REQUIREMENT: From the data below, retype exactly the lines starting with the one that contains "需要注意的是，不同运营商的具" and ending with the one that contains "- **充值方式**：了解清", both included.

---------- EXTRACTED RECORDS

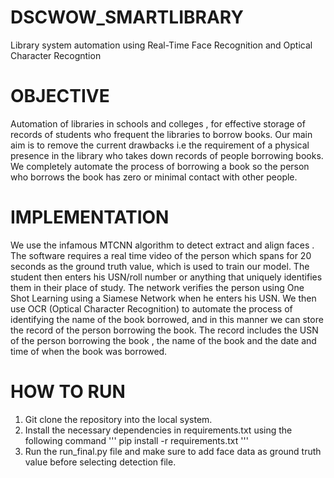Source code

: # DSCWOW_SMARTLIBRARY
Library system automation using Real-Time Face Recognition and Optical Character Recogntion

# OBJECTIVE
Automation of  libraries in schools and colleges , for effective storage of records of students who frequent the libraries to borrow books.
Our main aim is to remove the current drawbacks i.e the requirement of a physical presence in the library who takes down records of people borrowing books.
We completely automate the process of borrowing a book so the person who borrows the book has zero or minimal contact with other people.

# IMPLEMENTATION
We use the infamous MTCNN algorithm to detect extract and align faces .
The software requires a real time video of the person which spans for 20 seconds as the ground truth value, which is used to train our model.
The student then enters his USN/roll number or anything that uniquely identifies them in their place of study.
The network verifies the person using One Shot Learning using a Siamese Network  when he enters his USN.
We then use OCR (Optical Character Recognition) to automate the process of identifying the name of the book borrowed, 
and in this manner we can store the record of the person borrowing the book.
The record includes the USN of the person borrowing the book , the name of the book and the date and time of when the book was borrowed. 

# HOW TO RUN
1. Git clone the repository into the local system.
2. Install the necessary dependencies in requirements.txt using the following command
'''
pip install -r requirements.txt
'''
3. Run the run_final.py file and make sure to add face data as ground truth value before selecting detection file.
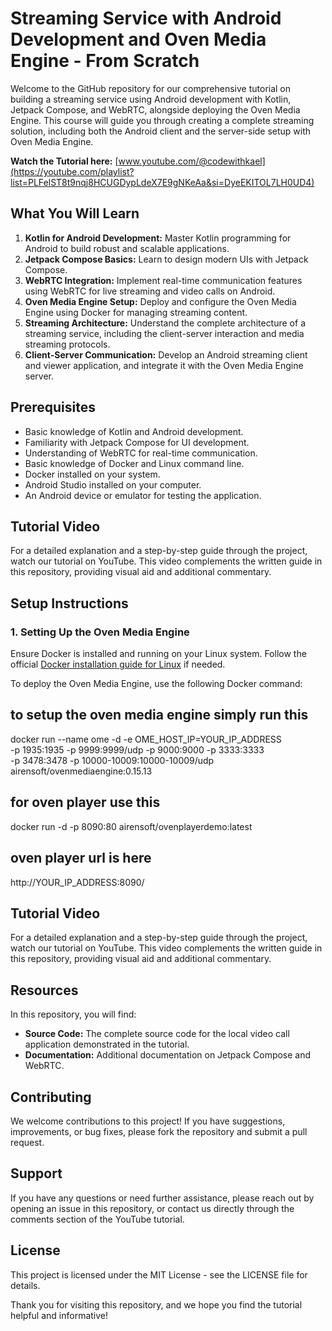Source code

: # Streaming Service with Android Development and Oven Media Engine - From Scratch

Welcome to the GitHub repository for our comprehensive tutorial on building a streaming service using Android development with Kotlin, Jetpack Compose, and WebRTC, alongside deploying the Oven Media Engine. This course will guide you through creating a complete streaming solution, including both the Android client and the server-side setup with Oven Media Engine.

**Watch the Tutorial here:** [www.youtube.com/@codewithkael](https://youtube.com/playlist?list=PLFelST8t9nqj8HCUGDypLdeX7E9gNKeAa&si=DyeEKITOL7LH0UD4)

## What You Will Learn
1. **Kotlin for Android Development:** Master Kotlin programming for Android to build robust and scalable applications.
2. **Jetpack Compose Basics:** Learn to design modern UIs with Jetpack Compose.
3. **WebRTC Integration:** Implement real-time communication features using WebRTC for live streaming and video calls on Android.
4. **Oven Media Engine Setup:** Deploy and configure the Oven Media Engine using Docker for managing streaming content.
5. **Streaming Architecture:** Understand the complete architecture of a streaming service, including the client-server interaction and media streaming protocols.
6. **Client-Server Communication:** Develop an Android streaming client and viewer application, and integrate it with the Oven Media Engine server.

## Prerequisites
- Basic knowledge of Kotlin and Android development.
- Familiarity with Jetpack Compose for UI development.
- Understanding of WebRTC for real-time communication.
- Basic knowledge of Docker and Linux command line.
- Docker installed on your system.
- Android Studio installed on your computer.
- An Android device or emulator for testing the application.

## Tutorial Video
For a detailed explanation and a step-by-step guide through the project, watch our tutorial on YouTube. This video complements the written guide in this repository, providing visual aid and additional commentary.

## Setup Instructions

### 1. Setting Up the Oven Media Engine

Ensure Docker is installed and running on your Linux system. Follow the official [Docker installation guide for Linux](https://docs.docker.com/engine/install/) if needed.

To deploy the Oven Media Engine, use the following Docker command:

## to setup the oven media engine simply run this
docker run --name ome -d -e OME_HOST_IP=YOUR_IP_ADDRESS \
-p 1935:1935 -p 9999:9999/udp -p 9000:9000 -p 3333:3333 \
-p 3478:3478 -p 10000-10009:10000-10009/udp \
airensoft/ovenmediaengine:0.15.13

## for oven player use this
docker run -d -p 8090:80 airensoft/ovenplayerdemo:latest

## oven player url is here
http://YOUR_IP_ADDRESS:8090/

## Tutorial Video
For a detailed explanation and a step-by-step guide through the project, watch our tutorial on YouTube. This video complements the written guide in this repository, providing visual aid and additional commentary.

## Resources
In this repository, you will find:
- **Source Code:** The complete source code for the local video call application demonstrated in the tutorial.
- **Documentation:** Additional documentation on Jetpack Compose and WebRTC.

## Contributing
We welcome contributions to this project! If you have suggestions, improvements, or bug fixes, please fork the repository and submit a pull request.

## Support
If you have any questions or need further assistance, please reach out by opening an issue in this repository, or contact us directly through the comments section of the YouTube tutorial.

## License
This project is licensed under the MIT License - see the LICENSE file for details.

Thank you for visiting this repository, and we hope you find the tutorial helpful and informative!

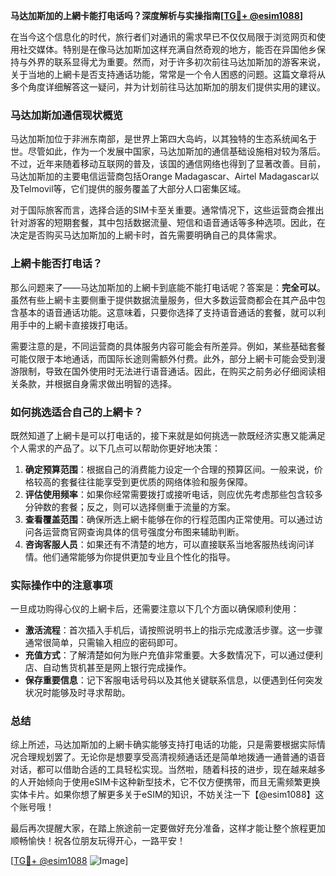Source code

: **马达加斯加的上網卡能打电话吗？深度解析与实操指南[[TG💪+ @esim1088](https://t.me/s/esim1088)]**

在当今这个信息化的时代，旅行者们对通讯的需求早已不仅仅局限于浏览网页和使用社交媒体。特别是在像马达加斯加这样充满自然奇观的地方，能否在异国他乡保持与外界的联系显得尤为重要。然而，对于许多初次前往马达加斯加的游客来说，关于当地的上網卡是否支持通话功能，常常是一个令人困惑的问题。这篇文章将从多个角度详细解答这一疑问，并为计划前往马达加斯加的朋友们提供实用的建议。

### 马达加斯加通信现状概览

马达加斯加位于非洲东南部，是世界上第四大岛屿，以其独特的生态系统闻名于世。尽管如此，作为一个发展中国家，马达加斯加的通信基础设施相对较为落后。不过，近年来随着移动互联网的普及，该国的通信网络也得到了显著改善。目前，马达加斯加的主要电信运营商包括Orange Madagascar、Airtel Madagascar以及Telmovil等，它们提供的服务覆盖了大部分人口密集区域。

对于国际旅客而言，选择合适的SIM卡至关重要。通常情况下，这些运营商会推出针对游客的短期套餐，其中包括数据流量、短信和语音通话等多种选项。因此，在决定是否购买马达加斯加的上網卡时，首先需要明确自己的具体需求。

### 上網卡能否打电话？

那么问题来了——马达加斯加的上網卡到底能不能打电话呢？答案是：**完全可以**。虽然有些上網卡主要侧重于提供数据流量服务，但大多数运营商都会在其产品中包含基本的语音通话功能。这意味着，只要你选择了支持语音通话的套餐，就可以利用手中的上網卡直接拨打电话。

需要注意的是，不同运营商的具体服务内容可能会有所差异。例如，某些基础套餐可能仅限于本地通话，而国际长途则需额外付费。此外，部分上網卡可能会受到漫游限制，导致在国外使用时无法进行语音通话。因此，在购买之前务必仔细阅读相关条款，并根据自身需求做出明智的选择。

### 如何挑选适合自己的上網卡？

既然知道了上網卡是可以打电话的，接下来就是如何挑选一款既经济实惠又能满足个人需求的产品了。以下几点可以帮助你更好地决策：

1. **确定预算范围**：根据自己的消费能力设定一个合理的预算区间。一般来说，价格较高的套餐往往能享受到更优质的网络体验和服务保障。
2. **评估使用频率**：如果你经常需要拨打或接听电话，则应优先考虑那些包含较多分钟数的套餐；反之，则可以选择侧重于流量的方案。
3. **查看覆盖范围**：确保所选上網卡能够在你的行程范围内正常使用。可以通过访问各运营商官网查询具体的信号强度分布图来辅助判断。
4. **咨询客服人员**：如果还有不清楚的地方，可以直接联系当地客服热线询问详情。他们通常能够为你提供更加专业且个性化的指导。

### 实际操作中的注意事项

一旦成功购得心仪的上網卡后，还需要注意以下几个方面以确保顺利使用：

- **激活流程**：首次插入手机后，请按照说明书上的指示完成激活步骤。这一步骤通常很简单，只需输入相应的密码即可。
- **充值方式**：了解清楚如何为账户充值非常重要。大多数情况下，可以通过便利店、自动售货机甚至是网上银行完成操作。
- **保存重要信息**：记下客服电话号码以及其他关键联系信息，以便遇到任何突发状况时能够及时寻求帮助。

### 总结

综上所述，马达加斯加的上網卡确实能够支持打电话的功能，只是需要根据实际情况合理规划罢了。无论你是想要享受高清视频通话还是简单地拨通一通普通的语音对话，都可以借助合适的工具轻松实现。当然啦，随着科技的进步，现在越来越多的人开始倾向于使用eSIM卡这种新型技术，它不仅方便携带，而且无需频繁更换实体卡片。如果你想了解更多关于eSIM的知识，不妨关注一下【@esim1088】这个账号哦！

最后再次提醒大家，在踏上旅途前一定要做好充分准备，这样才能让整个旅程更加顺畅愉快！祝各位朋友玩得开心，一路平安！

[[TG💪+ @esim1088](https://t.me/s/esim1088) ![Image](https://i.postimg.cc/4NQfJmqS/Snipaste-2025-05-13-00-14-12.png)]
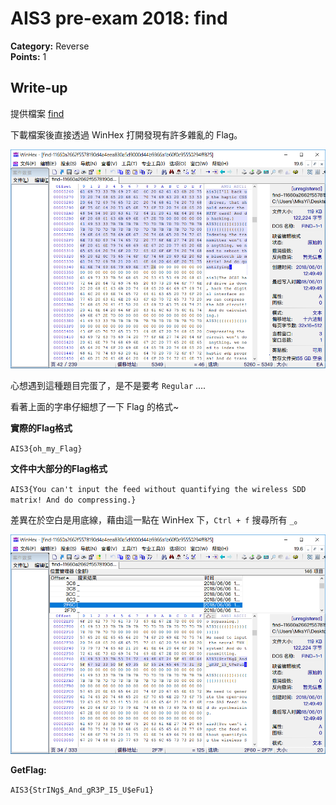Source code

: # AIS3 pre-exam 2018: find

**Category:** Reverse  
**Points:** 1  

## Write-up

提供檔案 [find](find-11660a2662f5578190d4a4eea830a5d9000d44b9366a1b60f0c95550294ff825)  

下載檔案後直接透過 WinHex 打開發現有許多雜亂的 Flag。

![Hex](Hex.png)

心想遇到這種題目完蛋了，是不是要考 `Regular` ....

看著上面的字串仔細想了一下 Flag 的格式~

**實際的Flag格式**

`AIS3{oh_my_Flag}`

**文件中大部分的Flag格式**

`AIS3{You can't input the feed without quantifying the wireless SDD matrix! And do compressing.}`

差異在於空白是用底線，藉由這一點在 WinHex 下，`Ctrl + f` 搜尋所有 `_`。

![flag](flag.png)

**GetFlag:**

`AIS3{StrINg$_And_gR3P_I5_U$eFu1}`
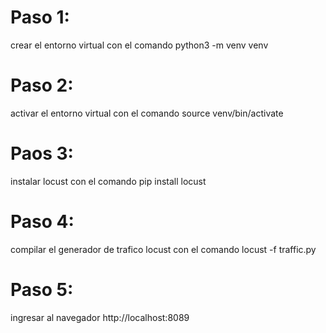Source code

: # Paso 1:
crear el entorno virtual con el comando python3 -m venv venv
# Paso 2:
activar el entorno virtual con el comando source venv/bin/activate
# Paos 3:
instalar locust con el comando pip install locust
# Paso 4:
compilar el generador de trafico locust con el comando locust -f traffic.py
# Paso 5:
ingresar al navegador http://localhost:8089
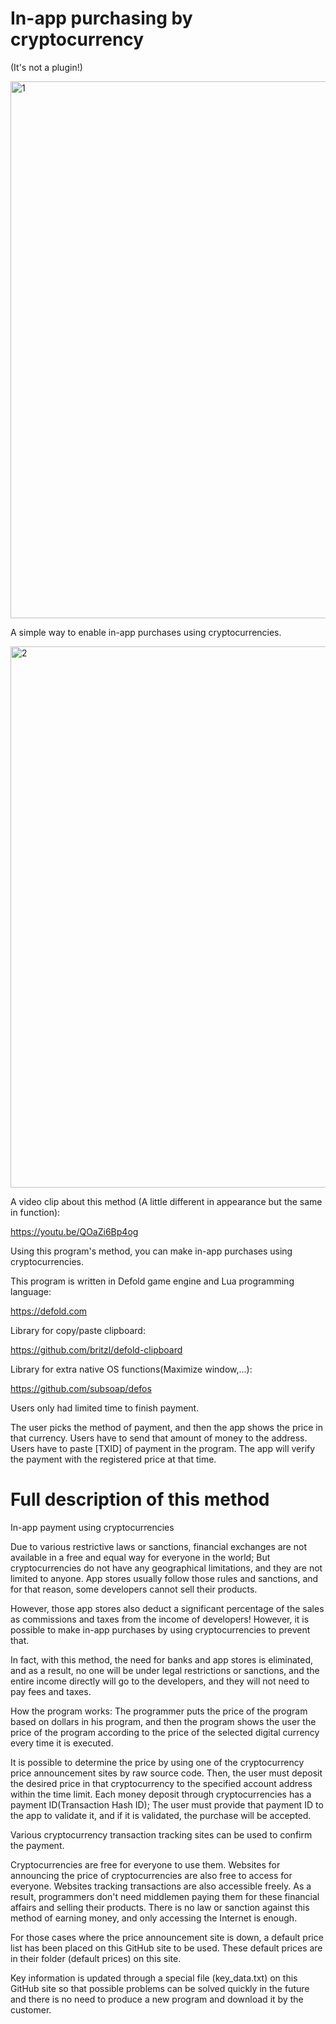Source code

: # In-app purchasing by cryptocurrency

(It's not a plugin!)

<img width="859" alt="1" src="https://github.com/bdshahab/in-app-purchasing-by-crypto/assets/17976016/e7ee57fe-dc7a-401c-8395-848e584e5ec8">


A simple way to enable in-app purchases using cryptocurrencies.

<img width="866" alt="2" src="https://github.com/bdshahab/in-app-purchasing-by-crypto/assets/17976016/a019ad1c-8f7f-4c4a-a220-5c55add9323f">


A video clip about this method (A little different in appearance but the same in function):

https://youtu.be/QOaZi6Bp4og


Using this program's method, you can make in-app purchases using cryptocurrencies.

This program is written in Defold game engine and Lua programming language:


https://defold.com

Library for copy/paste clipboard:

https://github.com/britzl/defold-clipboard

Library for extra native OS functions(Maximize window,...):

https://github.com/subsoap/defos


Users only had limited time to finish payment.

The user picks the method of payment, and then the app shows the price in that currency. Users have to send that amount of money to the address. Users have to paste [TXID] of payment in the program. The app will verify the payment with the registered price at that time.

# Full description of this method

In-app payment using cryptocurrencies

Due to various restrictive laws or sanctions, financial exchanges are not available in a free and equal way for everyone in the world; But cryptocurrencies do not have any geographical limitations, and they are not limited to anyone. App stores usually follow those rules and sanctions, and for that reason, some developers cannot sell their products.

However, those app stores also deduct a significant percentage of the sales as commissions and taxes from the income of developers! However, it is possible to make in-app purchases by using cryptocurrencies to prevent that.

In fact, with this method, the need for banks and app stores is eliminated, and as a result, no one will be under legal restrictions or sanctions, and the entire income directly will go to the developers, and they will not need to pay fees and taxes.

How the program works: The programmer puts the price of the program based on dollars in his program, and then the program shows the user the price of the program according to the price of the selected digital currency every time it is executed.

It is possible to determine the price by using one of the cryptocurrency price announcement sites by raw source code. Then, the user must deposit the desired price in that cryptocurrency to the specified account address within the time limit. Each money deposit through cryptocurrencies has a payment ID(Transaction Hash ID); The user must provide that payment ID to the app to validate it, and if it is validated, the purchase will be accepted.

Various cryptocurrency transaction tracking sites can be used to confirm the payment.

Cryptocurrencies are free for everyone to use them. Websites for announcing the price of cryptocurrencies are also free to access for everyone. Websites tracking transactions are also accessible freely. As a result, programmers don't need middlemen paying them for these financial affairs and selling their products. There is no law or sanction against this method of earning money, and only accessing the Internet is enough.

For those cases where the price announcement site is down, a default price list has been placed on this GitHub site to be used.
These default prices are in their folder (default prices) on this site.

Key information is updated through a special file (key_data.txt) on this GitHub site so that possible problems can be solved quickly in the future and there is no need to produce a new program and download it by the customer.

--------------------

EXERCISE RESPONSE:
需要注意的是，不同运营商的具体服务内容可能会有所差异。例如，某些基础套餐可能仅限于本地通话，而国际长途则需额外付费。此外，部分上網卡可能会受到漫游限制，导致在国外使用时无法进行语音通话。因此，在购买之前务必仔细阅读相关条款，并根据自身需求做出明智的选择。

### 如何挑选适合自己的上網卡？

既然知道了上網卡是可以打电话的，接下来就是如何挑选一款既经济实惠又能满足个人需求的产品了。以下几点可以帮助你更好地决策：

1. **确定预算范围**：根据自己的消费能力设定一个合理的预算区间。一般来说，价格较高的套餐往往能享受到更优质的网络体验和服务保障。
2. **评估使用频率**：如果你经常需要拨打或接听电话，则应优先考虑那些包含较多分钟数的套餐；反之，则可以选择侧重于流量的方案。
3. **查看覆盖范围**：确保所选上網卡能够在你的行程范围内正常使用。可以通过访问各运营商官网查询具体的信号强度分布图来辅助判断。
4. **咨询客服人员**：如果还有不清楚的地方，可以直接联系当地客服热线询问详情。他们通常能够为你提供更加专业且个性化的指导。

### 实际操作中的注意事项

一旦成功购得心仪的上網卡后，还需要注意以下几个方面以确保顺利使用：

- **激活流程**：首次插入手机后，请按照说明书上的指示完成激活步骤。这一步骤通常很简单，只需输入相应的密码即可。
- **充值方式**：了解清楚如何为账户充值非常重要。大多数情况下，可以通过便利店、自动售货机甚至是网上银行完成操作。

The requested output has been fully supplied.